Model training#

This use-case is model training.

By going through this you will know how to use Cascade for metadata tracking, hyperparameter tuning and model selection.

Previous part is the pipeline building and is taken without comments.

For more detailed description of it see Pipeline building example.

[1]:

#!pip3 install torchvision

[2]:

import cascade.data as cdd
import cascade.models as cdm
import cascade.meta as cde
from cascade.utils.torch import TorchModel
from cascade.utils.sklearn import SkMetric

from tqdm import tqdm
import torch
import torchvision
from torchvision.transforms import functional as F
from torch import nn

[3]:

import cascade
cascade.__version__

[3]:

'0.14.0-alpha'

Data Pipeline#

[4]:

MNIST_ROOT = 'data'
INPUT_SIZE = 784
BATCH_SIZE = 10

[5]:

class NoiseModifier(cdd.Modifier):
    def __getitem__(self, index):
        img, label = self._dataset[index]
        img += torch.rand_like(img) * 0.1
        img = torch.clip(img, 0, 255)
        return img, label


train_ds = torchvision.datasets.MNIST(root=MNIST_ROOT,
                                     train=True,
                                     transform=F.to_tensor,
                                     download=True)
test_ds = torchvision.datasets.MNIST(root=MNIST_ROOT,
                                    train=False,
                                    transform=F.to_tensor)

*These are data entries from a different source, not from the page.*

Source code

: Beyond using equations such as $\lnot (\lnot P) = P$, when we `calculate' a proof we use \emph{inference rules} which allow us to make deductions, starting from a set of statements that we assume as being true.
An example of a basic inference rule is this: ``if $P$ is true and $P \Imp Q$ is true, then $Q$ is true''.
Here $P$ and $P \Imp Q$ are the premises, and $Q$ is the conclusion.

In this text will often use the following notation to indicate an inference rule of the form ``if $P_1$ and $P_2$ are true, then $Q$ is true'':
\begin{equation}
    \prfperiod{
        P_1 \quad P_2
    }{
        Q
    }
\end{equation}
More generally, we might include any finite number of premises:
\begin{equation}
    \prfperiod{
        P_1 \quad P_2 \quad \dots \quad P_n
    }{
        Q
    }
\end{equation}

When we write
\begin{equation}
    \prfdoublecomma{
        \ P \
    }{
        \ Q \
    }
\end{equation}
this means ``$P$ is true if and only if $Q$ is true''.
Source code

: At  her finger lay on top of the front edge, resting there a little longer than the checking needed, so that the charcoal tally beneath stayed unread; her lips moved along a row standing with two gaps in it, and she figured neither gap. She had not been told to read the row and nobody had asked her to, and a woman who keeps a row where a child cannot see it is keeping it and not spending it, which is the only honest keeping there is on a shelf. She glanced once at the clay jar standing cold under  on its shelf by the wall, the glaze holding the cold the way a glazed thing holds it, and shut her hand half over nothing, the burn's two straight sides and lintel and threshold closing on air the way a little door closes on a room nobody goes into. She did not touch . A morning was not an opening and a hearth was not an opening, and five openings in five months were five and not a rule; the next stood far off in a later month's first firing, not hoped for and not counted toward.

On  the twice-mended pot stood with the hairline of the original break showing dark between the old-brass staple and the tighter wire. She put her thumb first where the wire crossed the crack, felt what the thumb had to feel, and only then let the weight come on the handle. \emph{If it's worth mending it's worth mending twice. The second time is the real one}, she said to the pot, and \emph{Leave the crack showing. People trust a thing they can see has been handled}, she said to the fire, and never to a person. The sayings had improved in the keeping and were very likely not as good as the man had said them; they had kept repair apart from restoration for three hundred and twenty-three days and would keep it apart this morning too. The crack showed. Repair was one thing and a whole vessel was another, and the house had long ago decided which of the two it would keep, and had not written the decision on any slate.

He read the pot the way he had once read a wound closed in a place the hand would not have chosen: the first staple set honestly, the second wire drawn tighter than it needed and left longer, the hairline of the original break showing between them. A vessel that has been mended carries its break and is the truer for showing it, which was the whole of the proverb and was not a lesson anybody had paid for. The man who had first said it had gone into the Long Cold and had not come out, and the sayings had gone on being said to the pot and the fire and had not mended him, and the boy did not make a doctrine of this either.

train_ds = cdd.Wrapper(train_ds)
train_ds.describe("This is MNIST dataset of handwritten images, TRAIN PART")
test_ds = cdd.Wrapper(test_ds)

train_ds = NoiseModifier(train_ds)
test_ds = NoiseModifier(test_ds)

train_dl = torch.utils.data.DataLoader(dataset=train_ds,
                                       batch_size=BATCH_SIZE,
                                       shuffle=True)
test_dl = torch.utils.data.DataLoader(dataset=test_ds,
                                      batch_size=BATCH_SIZE,
                                      shuffle=False)

Module definition#

[6]:

class SimpleNN(nn.Module):
    def __init__(self, input_size, hidden_size, num_classes, *args, **kwargs):
        super().__init__()

        self.input_size = input_size
        self.hidden_size = hidden_size
        self.l1 = nn.Linear(input_size, hidden_size)
        self.l2 = nn.Linear(hidden_size, num_classes)
        self.relu = nn.ReLU()

    def forward(self, y):
         out = self.l1(y)
         out = self.relu(out)
         out = self.l2(out)

         return out

Cascade wrapper#

[7]:

class Classifier(TorchModel):
    # In train we copy-paste regular pytorch trainloop,
    # but use self._model, where our SimpleNN is placed
    def fit(self, train_dl, num_epochs, lr, *args, **kwargs):
        criterion = nn.CrossEntropyLoss()
        optim = torch.optim.Adam(self._model.parameters(), lr=lr)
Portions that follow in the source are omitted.